*** Material provided ***

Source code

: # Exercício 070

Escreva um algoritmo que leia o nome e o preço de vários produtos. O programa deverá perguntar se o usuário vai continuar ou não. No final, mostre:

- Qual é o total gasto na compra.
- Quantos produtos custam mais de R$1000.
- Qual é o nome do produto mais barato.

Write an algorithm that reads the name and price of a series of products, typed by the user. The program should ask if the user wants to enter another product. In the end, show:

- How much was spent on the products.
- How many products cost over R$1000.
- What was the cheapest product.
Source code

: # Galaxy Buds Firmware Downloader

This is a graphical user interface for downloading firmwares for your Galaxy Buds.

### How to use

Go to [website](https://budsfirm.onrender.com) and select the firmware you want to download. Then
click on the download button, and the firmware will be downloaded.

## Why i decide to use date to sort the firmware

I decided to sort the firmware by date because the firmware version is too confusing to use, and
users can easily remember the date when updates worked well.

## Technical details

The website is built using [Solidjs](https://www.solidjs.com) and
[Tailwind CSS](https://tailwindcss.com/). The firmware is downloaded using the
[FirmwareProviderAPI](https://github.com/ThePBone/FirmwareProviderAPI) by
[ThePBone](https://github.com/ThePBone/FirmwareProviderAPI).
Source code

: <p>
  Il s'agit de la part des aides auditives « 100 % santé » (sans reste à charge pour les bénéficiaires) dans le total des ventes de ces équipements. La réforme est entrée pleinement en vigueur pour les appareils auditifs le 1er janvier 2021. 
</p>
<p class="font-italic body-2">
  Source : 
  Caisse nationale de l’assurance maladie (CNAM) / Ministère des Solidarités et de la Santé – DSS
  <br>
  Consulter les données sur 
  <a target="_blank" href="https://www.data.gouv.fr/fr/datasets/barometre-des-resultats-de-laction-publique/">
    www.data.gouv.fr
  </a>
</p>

*** End of Material provided ***

Write out exactly the final stretch of the records: the line containing "The website is" and every line after it, through the last, and nothing else.

→ **Response to this task**
The website is built using [Solidjs](https://www.solidjs.com) and
[Tailwind CSS](https://tailwindcss.com/). The firmware is downloaded using the
[FirmwareProviderAPI](https://github.com/ThePBone/FirmwareProviderAPI) by
[ThePBone](https://github.com/ThePBone/FirmwareProviderAPI).
Source code

: <p>
  Il s'agit de la part des aides auditives « 100 % santé » (sans reste à charge pour les bénéficiaires) dans le total des ventes de ces équipements. La réforme est entrée pleinement en vigueur pour les appareils auditifs le 1er janvier 2021. 
</p>
<p class="font-italic body-2">
  Source : 
  Caisse nationale de l’assurance maladie (CNAM) / Ministère des Solidarités et de la Santé – DSS
  <br>
  Consulter les données sur 
  <a target="_blank" href="https://www.data.gouv.fr/fr/datasets/barometre-des-resultats-de-laction-publique/">
    www.data.gouv.fr
  </a>
</p>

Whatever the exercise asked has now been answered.